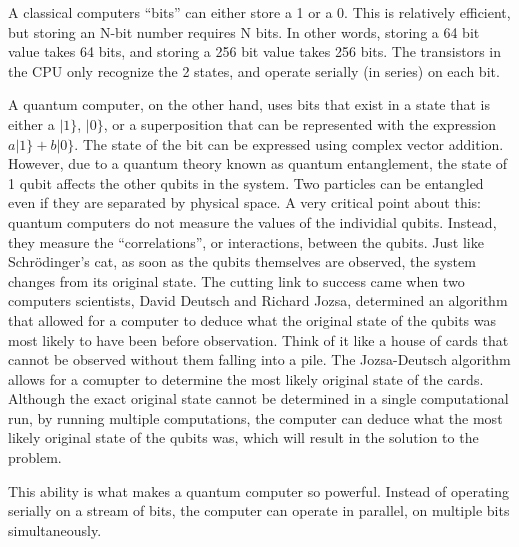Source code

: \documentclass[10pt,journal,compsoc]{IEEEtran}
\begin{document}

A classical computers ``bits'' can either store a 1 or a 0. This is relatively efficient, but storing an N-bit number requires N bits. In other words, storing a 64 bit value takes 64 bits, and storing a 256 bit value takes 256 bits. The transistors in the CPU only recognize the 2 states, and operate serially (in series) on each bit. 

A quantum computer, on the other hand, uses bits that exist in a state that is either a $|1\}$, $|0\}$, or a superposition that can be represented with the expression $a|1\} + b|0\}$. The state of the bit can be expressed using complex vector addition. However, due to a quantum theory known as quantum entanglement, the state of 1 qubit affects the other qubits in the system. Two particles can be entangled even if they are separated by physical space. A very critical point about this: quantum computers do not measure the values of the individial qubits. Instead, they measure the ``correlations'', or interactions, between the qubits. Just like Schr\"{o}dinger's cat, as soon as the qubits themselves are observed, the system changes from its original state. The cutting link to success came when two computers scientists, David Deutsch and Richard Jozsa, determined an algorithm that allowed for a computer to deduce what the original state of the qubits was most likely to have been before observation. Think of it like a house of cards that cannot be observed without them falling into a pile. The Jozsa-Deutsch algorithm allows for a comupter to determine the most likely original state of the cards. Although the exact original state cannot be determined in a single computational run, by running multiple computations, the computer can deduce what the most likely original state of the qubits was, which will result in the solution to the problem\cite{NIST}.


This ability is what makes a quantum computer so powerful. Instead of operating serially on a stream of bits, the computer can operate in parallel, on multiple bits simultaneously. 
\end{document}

***

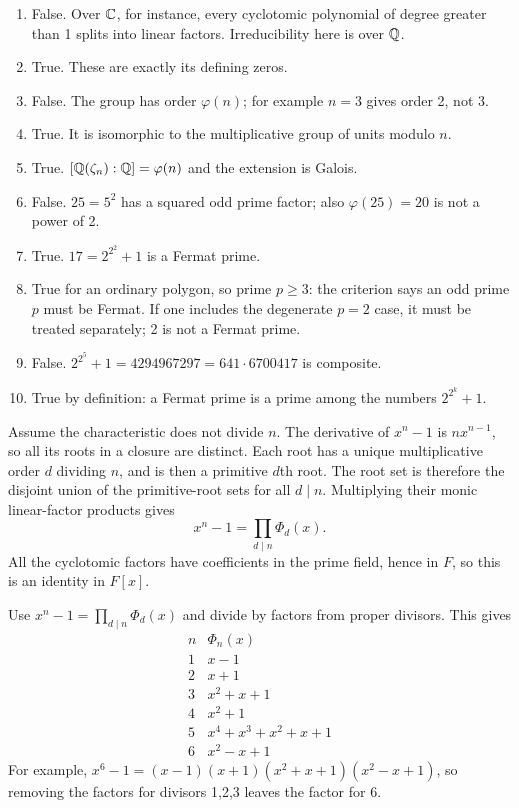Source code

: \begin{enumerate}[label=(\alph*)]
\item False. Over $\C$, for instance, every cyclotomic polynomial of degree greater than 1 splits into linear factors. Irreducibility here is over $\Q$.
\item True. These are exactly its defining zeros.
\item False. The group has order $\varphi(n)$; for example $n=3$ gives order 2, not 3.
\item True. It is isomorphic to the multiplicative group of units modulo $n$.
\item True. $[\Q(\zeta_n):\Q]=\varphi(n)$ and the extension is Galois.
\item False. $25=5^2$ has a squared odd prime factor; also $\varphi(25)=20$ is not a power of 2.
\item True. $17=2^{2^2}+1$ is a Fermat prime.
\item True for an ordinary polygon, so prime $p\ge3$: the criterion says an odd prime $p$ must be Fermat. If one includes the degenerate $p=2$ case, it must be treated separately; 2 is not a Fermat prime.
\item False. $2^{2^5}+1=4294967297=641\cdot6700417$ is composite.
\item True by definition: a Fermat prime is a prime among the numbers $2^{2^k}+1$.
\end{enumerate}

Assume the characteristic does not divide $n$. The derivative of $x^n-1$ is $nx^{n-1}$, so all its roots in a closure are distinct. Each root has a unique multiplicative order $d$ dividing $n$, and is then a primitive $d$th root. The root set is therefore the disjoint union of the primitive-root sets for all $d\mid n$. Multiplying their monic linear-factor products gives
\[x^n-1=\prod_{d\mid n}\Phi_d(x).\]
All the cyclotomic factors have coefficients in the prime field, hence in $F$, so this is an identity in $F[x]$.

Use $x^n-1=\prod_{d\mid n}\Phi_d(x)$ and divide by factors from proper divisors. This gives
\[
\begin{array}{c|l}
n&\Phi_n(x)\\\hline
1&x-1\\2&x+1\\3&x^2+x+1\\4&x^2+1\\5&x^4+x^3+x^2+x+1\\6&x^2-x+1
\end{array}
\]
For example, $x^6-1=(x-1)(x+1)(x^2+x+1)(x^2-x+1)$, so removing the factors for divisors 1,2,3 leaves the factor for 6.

***

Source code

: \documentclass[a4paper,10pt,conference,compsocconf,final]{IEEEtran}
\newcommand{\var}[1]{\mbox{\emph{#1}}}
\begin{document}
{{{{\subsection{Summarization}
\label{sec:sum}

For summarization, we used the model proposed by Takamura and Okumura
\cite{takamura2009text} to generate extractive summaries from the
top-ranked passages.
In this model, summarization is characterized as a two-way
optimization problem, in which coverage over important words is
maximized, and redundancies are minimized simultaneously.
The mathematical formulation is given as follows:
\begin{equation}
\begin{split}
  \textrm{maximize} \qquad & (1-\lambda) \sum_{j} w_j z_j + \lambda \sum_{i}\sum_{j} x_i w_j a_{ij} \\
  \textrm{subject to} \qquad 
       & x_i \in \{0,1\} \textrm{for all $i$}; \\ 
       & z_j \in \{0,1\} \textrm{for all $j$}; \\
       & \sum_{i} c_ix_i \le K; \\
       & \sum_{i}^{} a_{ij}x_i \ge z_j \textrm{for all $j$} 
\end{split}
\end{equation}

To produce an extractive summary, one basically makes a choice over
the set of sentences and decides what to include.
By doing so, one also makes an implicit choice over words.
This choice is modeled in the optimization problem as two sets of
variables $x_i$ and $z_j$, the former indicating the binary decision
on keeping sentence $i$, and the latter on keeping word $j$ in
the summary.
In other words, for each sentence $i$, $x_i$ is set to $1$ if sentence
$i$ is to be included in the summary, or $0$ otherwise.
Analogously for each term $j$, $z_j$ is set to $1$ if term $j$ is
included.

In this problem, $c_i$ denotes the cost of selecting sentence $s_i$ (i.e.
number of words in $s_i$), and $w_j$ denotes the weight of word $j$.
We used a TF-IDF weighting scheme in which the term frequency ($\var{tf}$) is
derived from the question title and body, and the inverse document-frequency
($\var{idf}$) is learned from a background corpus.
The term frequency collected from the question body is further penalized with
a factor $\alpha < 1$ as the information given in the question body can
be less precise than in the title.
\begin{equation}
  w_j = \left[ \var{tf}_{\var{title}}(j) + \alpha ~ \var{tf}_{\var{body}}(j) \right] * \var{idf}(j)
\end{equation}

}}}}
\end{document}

***

- [What to produce]
Everything in the material above from the line that has "is over $\Q$." through the line that has "n&\Phi_n(x)\\\hline" must be duplicated exactly, with no other lines given.

- [Task answer]
\item False. Over $\C$, for instance, every cyclotomic polynomial of degree greater than 1 splits into linear factors. Irreducibility here is over $\Q$.
\item True. These are exactly its defining zeros.
\item False. The group has order $\varphi(n)$; for example $n=3$ gives order 2, not 3.
\item True. It is isomorphic to the multiplicative group of units modulo $n$.
\item True. $[\Q(\zeta_n):\Q]=\varphi(n)$ and the extension is Galois.
\item False. $25=5^2$ has a squared odd prime factor; also $\varphi(25)=20$ is not a power of 2.
\item True. $17=2^{2^2}+1$ is a Fermat prime.
\item True for an ordinary polygon, so prime $p\ge3$: the criterion says an odd prime $p$ must be Fermat. If one includes the degenerate $p=2$ case, it must be treated separately; 2 is not a Fermat prime.
\item False. $2^{2^5}+1=4294967297=641\cdot6700417$ is composite.
\item True by definition: a Fermat prime is a prime among the numbers $2^{2^k}+1$.
\end{enumerate}

Assume the characteristic does not divide $n$. The derivative of $x^n-1$ is $nx^{n-1}$, so all its roots in a closure are distinct. Each root has a unique multiplicative order $d$ dividing $n$, and is then a primitive $d$th root. The root set is therefore the disjoint union of the primitive-root sets for all $d\mid n$. Multiplying their monic linear-factor products gives
\[x^n-1=\prod_{d\mid n}\Phi_d(x).\]
All the cyclotomic factors have coefficients in the prime field, hence in $F$, so this is an identity in $F[x]$.

Use $x^n-1=\prod_{d\mid n}\Phi_d(x)$ and divide by factors from proper divisors. This gives
\[
\begin{array}{c|l}
n&\Phi_n(x)\\\hline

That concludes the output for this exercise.